What the exercise asks:
Reproduce every record below, character by character.

^^^^

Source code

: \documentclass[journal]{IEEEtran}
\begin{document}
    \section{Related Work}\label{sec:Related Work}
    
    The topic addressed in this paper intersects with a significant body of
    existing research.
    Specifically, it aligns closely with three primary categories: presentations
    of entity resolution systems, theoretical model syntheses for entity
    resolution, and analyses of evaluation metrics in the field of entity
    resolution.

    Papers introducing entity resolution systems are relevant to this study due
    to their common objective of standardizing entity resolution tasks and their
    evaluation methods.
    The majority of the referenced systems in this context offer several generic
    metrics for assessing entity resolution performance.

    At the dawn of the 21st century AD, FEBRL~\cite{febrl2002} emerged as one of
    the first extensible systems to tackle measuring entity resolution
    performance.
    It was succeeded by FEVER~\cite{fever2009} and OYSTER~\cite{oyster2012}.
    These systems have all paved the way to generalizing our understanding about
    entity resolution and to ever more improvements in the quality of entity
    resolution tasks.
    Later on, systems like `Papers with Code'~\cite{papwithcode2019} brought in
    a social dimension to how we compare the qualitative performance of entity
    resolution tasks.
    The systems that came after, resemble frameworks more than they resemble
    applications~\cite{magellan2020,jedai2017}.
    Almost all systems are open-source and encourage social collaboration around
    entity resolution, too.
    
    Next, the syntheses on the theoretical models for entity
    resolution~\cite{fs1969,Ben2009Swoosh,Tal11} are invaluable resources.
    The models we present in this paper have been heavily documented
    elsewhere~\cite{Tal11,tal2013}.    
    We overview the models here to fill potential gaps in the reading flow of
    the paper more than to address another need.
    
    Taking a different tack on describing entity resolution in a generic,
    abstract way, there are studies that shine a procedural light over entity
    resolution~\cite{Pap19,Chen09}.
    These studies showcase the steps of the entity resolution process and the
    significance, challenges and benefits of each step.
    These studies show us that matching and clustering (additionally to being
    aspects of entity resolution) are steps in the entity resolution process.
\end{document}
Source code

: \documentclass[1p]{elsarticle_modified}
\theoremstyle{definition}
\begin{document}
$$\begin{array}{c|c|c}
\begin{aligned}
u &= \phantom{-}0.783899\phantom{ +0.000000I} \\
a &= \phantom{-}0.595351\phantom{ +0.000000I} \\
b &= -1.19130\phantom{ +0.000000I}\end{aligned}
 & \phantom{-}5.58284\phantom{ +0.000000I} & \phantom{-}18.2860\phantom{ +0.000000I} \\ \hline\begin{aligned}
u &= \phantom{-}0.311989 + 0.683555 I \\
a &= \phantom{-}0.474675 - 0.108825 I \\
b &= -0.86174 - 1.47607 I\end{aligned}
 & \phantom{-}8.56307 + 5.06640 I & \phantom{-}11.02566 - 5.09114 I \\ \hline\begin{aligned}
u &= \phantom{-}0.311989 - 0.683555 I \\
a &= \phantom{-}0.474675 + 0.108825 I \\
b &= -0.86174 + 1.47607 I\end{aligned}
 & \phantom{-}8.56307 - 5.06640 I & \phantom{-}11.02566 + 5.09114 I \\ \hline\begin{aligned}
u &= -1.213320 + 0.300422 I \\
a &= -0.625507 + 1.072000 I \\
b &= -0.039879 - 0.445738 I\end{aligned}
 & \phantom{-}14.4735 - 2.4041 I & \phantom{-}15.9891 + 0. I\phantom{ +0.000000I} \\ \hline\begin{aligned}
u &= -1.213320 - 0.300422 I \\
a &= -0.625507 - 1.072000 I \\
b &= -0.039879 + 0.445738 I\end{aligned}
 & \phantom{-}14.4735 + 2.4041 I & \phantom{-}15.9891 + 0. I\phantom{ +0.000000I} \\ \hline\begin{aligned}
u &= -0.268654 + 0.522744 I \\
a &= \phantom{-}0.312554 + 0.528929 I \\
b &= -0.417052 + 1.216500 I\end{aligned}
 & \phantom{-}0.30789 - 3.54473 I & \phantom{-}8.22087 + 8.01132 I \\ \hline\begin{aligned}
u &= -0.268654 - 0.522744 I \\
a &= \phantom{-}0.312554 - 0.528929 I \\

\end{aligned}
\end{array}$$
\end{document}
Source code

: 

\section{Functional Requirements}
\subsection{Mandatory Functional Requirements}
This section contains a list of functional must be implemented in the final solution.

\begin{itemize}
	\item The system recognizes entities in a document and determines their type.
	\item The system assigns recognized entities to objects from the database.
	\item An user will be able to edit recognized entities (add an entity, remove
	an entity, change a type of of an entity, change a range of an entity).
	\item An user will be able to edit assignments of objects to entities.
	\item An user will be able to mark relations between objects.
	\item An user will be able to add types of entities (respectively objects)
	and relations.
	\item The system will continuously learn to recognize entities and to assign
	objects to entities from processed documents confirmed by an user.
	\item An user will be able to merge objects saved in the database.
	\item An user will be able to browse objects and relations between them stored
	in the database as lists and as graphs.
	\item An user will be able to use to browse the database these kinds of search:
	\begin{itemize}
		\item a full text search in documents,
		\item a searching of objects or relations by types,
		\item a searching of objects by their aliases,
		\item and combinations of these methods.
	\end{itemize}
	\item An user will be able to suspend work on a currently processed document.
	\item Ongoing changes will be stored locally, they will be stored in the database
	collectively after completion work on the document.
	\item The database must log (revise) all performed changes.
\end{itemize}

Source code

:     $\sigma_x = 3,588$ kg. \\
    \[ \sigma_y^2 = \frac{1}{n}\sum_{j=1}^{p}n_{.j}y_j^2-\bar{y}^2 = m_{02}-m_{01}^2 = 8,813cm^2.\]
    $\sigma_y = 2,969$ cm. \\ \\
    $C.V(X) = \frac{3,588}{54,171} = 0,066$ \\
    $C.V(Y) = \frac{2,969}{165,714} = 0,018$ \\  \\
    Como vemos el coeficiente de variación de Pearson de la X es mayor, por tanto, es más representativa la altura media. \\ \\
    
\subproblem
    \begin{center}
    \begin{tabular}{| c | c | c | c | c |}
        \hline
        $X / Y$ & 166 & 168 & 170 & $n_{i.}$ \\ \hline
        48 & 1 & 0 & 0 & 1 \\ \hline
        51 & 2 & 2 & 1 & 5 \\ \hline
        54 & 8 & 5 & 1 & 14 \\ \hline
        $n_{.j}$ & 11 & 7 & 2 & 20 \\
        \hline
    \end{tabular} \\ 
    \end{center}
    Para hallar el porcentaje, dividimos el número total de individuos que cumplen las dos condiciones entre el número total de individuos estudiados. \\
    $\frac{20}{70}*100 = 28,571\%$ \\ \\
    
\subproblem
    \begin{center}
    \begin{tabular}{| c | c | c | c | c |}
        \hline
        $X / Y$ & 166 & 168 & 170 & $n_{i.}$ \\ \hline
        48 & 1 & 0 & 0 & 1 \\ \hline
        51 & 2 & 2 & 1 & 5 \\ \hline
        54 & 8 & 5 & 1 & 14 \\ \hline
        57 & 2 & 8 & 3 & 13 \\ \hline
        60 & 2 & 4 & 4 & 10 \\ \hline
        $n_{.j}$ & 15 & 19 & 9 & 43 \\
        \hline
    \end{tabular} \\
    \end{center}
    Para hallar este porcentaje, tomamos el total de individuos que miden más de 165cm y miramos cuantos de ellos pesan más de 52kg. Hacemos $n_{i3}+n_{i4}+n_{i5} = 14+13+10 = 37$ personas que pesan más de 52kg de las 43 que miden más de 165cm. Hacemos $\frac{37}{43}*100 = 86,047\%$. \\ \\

^^^^

Your solution:
Source code

: \documentclass[journal]{IEEEtran}
\begin{document}
    \section{Related Work}\label{sec:Related Work}
    
    The topic addressed in this paper intersects with a significant body of
    existing research.
    Specifically, it aligns closely with three primary categories: presentations
    of entity resolution systems, theoretical model syntheses for entity
    resolution, and analyses of evaluation metrics in the field of entity
    resolution.

    Papers introducing entity resolution systems are relevant to this study due
    to their common objective of standardizing entity resolution tasks and their
    evaluation methods.
    The majority of the referenced systems in this context offer several generic
    metrics for assessing entity resolution performance.

    At the dawn of the 21st century AD, FEBRL~\cite{febrl2002} emerged as one of
    the first extensible systems to tackle measuring entity resolution
    performance.
    It was succeeded by FEVER~\cite{fever2009} and OYSTER~\cite{oyster2012}.
    These systems have all paved the way to generalizing our understanding about
    entity resolution and to ever more improvements in the quality of entity
    resolution tasks.
    Later on, systems like `Papers with Code'~\cite{papwithcode2019} brought in
    a social dimension to how we compare the qualitative performance of entity
    resolution tasks.
    The systems that came after, resemble frameworks more than they resemble
    applications~\cite{magellan2020,jedai2017}.
    Almost all systems are open-source and encourage social collaboration around
    entity resolution, too.
    
    Next, the syntheses on the theoretical models for entity
    resolution~\cite{fs1969,Ben2009Swoosh,Tal11} are invaluable resources.
    The models we present in this paper have been heavily documented
    elsewhere~\cite{Tal11,tal2013}.    
    We overview the models here to fill potential gaps in the reading flow of
    the paper more than to address another need.
    
    Taking a different tack on describing entity resolution in a generic,
    abstract way, there are studies that shine a procedural light over entity
    resolution~\cite{Pap19,Chen09}.
    These studies showcase the steps of the entity resolution process and the
    significance, challenges and benefits of each step.
    These studies show us that matching and clustering (additionally to being
    aspects of entity resolution) are steps in the entity resolution process.
\end{document}
Source code

: \documentclass[1p]{elsarticle_modified}
\theoremstyle{definition}
\begin{document}
$$\begin{array}{c|c|c}
\begin{aligned}
u &= \phantom{-}0.783899\phantom{ +0.000000I} \\
a &= \phantom{-}0.595351\phantom{ +0.000000I} \\
b &= -1.19130\phantom{ +0.000000I}\end{aligned}
 & \phantom{-}5.58284\phantom{ +0.000000I} & \phantom{-}18.2860\phantom{ +0.000000I} \\ \hline\begin{aligned}
u &= \phantom{-}0.311989 + 0.683555 I \\
a &= \phantom{-}0.474675 - 0.108825 I \\
b &= -0.86174 - 1.47607 I\end{aligned}
 & \phantom{-}8.56307 + 5.06640 I & \phantom{-}11.02566 - 5.09114 I \\ \hline\begin{aligned}
u &= \phantom{-}0.311989 - 0.683555 I \\
a &= \phantom{-}0.474675 + 0.108825 I \\
b &= -0.86174 + 1.47607 I\end{aligned}
 & \phantom{-}8.56307 - 5.06640 I & \phantom{-}11.02566 + 5.09114 I \\ \hline\begin{aligned}
u &= -1.213320 + 0.300422 I \\
a &= -0.625507 + 1.072000 I \\
b &= -0.039879 - 0.445738 I\end{aligned}
 & \phantom{-}14.4735 - 2.4041 I & \phantom{-}15.9891 + 0. I\phantom{ +0.000000I} \\ \hline\begin{aligned}
u &= -1.213320 - 0.300422 I \\
a &= -0.625507 - 1.072000 I \\
b &= -0.039879 + 0.445738 I\end{aligned}
 & \phantom{-}14.4735 + 2.4041 I & \phantom{-}15.9891 + 0. I\phantom{ +0.000000I} \\ \hline\begin{aligned}
u &= -0.268654 + 0.522744 I \\
a &= \phantom{-}0.312554 + 0.528929 I \\
b &= -0.417052 + 1.216500 I\end{aligned}
 & \phantom{-}0.30789 - 3.54473 I & \phantom{-}8.22087 + 8.01132 I \\ \hline\begin{aligned}
u &= -0.268654 - 0.522744 I \\
a &= \phantom{-}0.312554 - 0.528929 I \\

\end{aligned}
\end{array}$$
\end{document}
Source code

: 

\section{Functional Requirements}
\subsection{Mandatory Functional Requirements}
This section contains a list of functional must be implemented in the final solution.

\begin{itemize}
	\item The system recognizes entities in a document and determines their type.
	\item The system assigns recognized entities to objects from the database.
	\item An user will be able to edit recognized entities (add an entity, remove
	an entity, change a type of of an entity, change a range of an entity).
	\item An user will be able to edit assignments of objects to entities.
	\item An user will be able to mark relations between objects.
	\item An user will be able to add types of entities (respectively objects)
	and relations.
	\item The system will continuously learn to recognize entities and to assign
	objects to entities from processed documents confirmed by an user.
	\item An user will be able to merge objects saved in the database.
	\item An user will be able to browse objects and relations between them stored
	in the database as lists and as graphs.
	\item An user will be able to use to browse the database these kinds of search:
	\begin{itemize}
		\item a full text search in documents,
		\item a searching of objects or relations by types,
		\item a searching of objects by their aliases,
		\item and combinations of these methods.
	\end{itemize}
	\item An user will be able to suspend work on a currently processed document.
	\item Ongoing changes will be stored locally, they will be stored in the database
	collectively after completion work on the document.
	\item The database must log (revise) all performed changes.
\end{itemize}

Source code

:     $\sigma_x = 3,588$ kg. \\
    \[ \sigma_y^2 = \frac{1}{n}\sum_{j=1}^{p}n_{.j}y_j^2-\bar{y}^2 = m_{02}-m_{01}^2 = 8,813cm^2.\]
    $\sigma_y = 2,969$ cm. \\ \\
    $C.V(X) = \frac{3,588}{54,171} = 0,066$ \\
    $C.V(Y) = \frac{2,969}{165,714} = 0,018$ \\  \\
    Como vemos el coeficiente de variación de Pearson de la X es mayor, por tanto, es más representativa la altura media. \\ \\
    
\subproblem
    \begin{center}
    \begin{tabular}{| c | c | c | c | c |}
        \hline
        $X / Y$ & 166 & 168 & 170 & $n_{i.}$ \\ \hline
        48 & 1 & 0 & 0 & 1 \\ \hline
        51 & 2 & 2 & 1 & 5 \\ \hline
        54 & 8 & 5 & 1 & 14 \\ \hline
        $n_{.j}$ & 11 & 7 & 2 & 20 \\
        \hline
    \end{tabular} \\ 
    \end{center}
    Para hallar el porcentaje, dividimos el número total de individuos que cumplen las dos condiciones entre el número total de individuos estudiados. \\
    $\frac{20}{70}*100 = 28,571\%$ \\ \\
    
\subproblem
    \begin{center}
    \begin{tabular}{| c | c | c | c | c |}
        \hline
        $X / Y$ & 166 & 168 & 170 & $n_{i.}$ \\ \hline
        48 & 1 & 0 & 0 & 1 \\ \hline
        51 & 2 & 2 & 1 & 5 \\ \hline
        54 & 8 & 5 & 1 & 14 \\ \hline
        57 & 2 & 8 & 3 & 13 \\ \hline
        60 & 2 & 4 & 4 & 10 \\ \hline
        $n_{.j}$ & 15 & 19 & 9 & 43 \\
        \hline
    \end{tabular} \\
    \end{center}
    Para hallar este porcentaje, tomamos el total de individuos que miden más de 165cm y miramos cuantos de ellos pesan más de 52kg. Hacemos $n_{i3}+n_{i4}+n_{i5} = 14+13+10 = 37$ personas que pesan más de 52kg de las 43 que miden más de 165cm. Hacemos $\frac{37}{43}*100 = 86,047\%$. \\ \\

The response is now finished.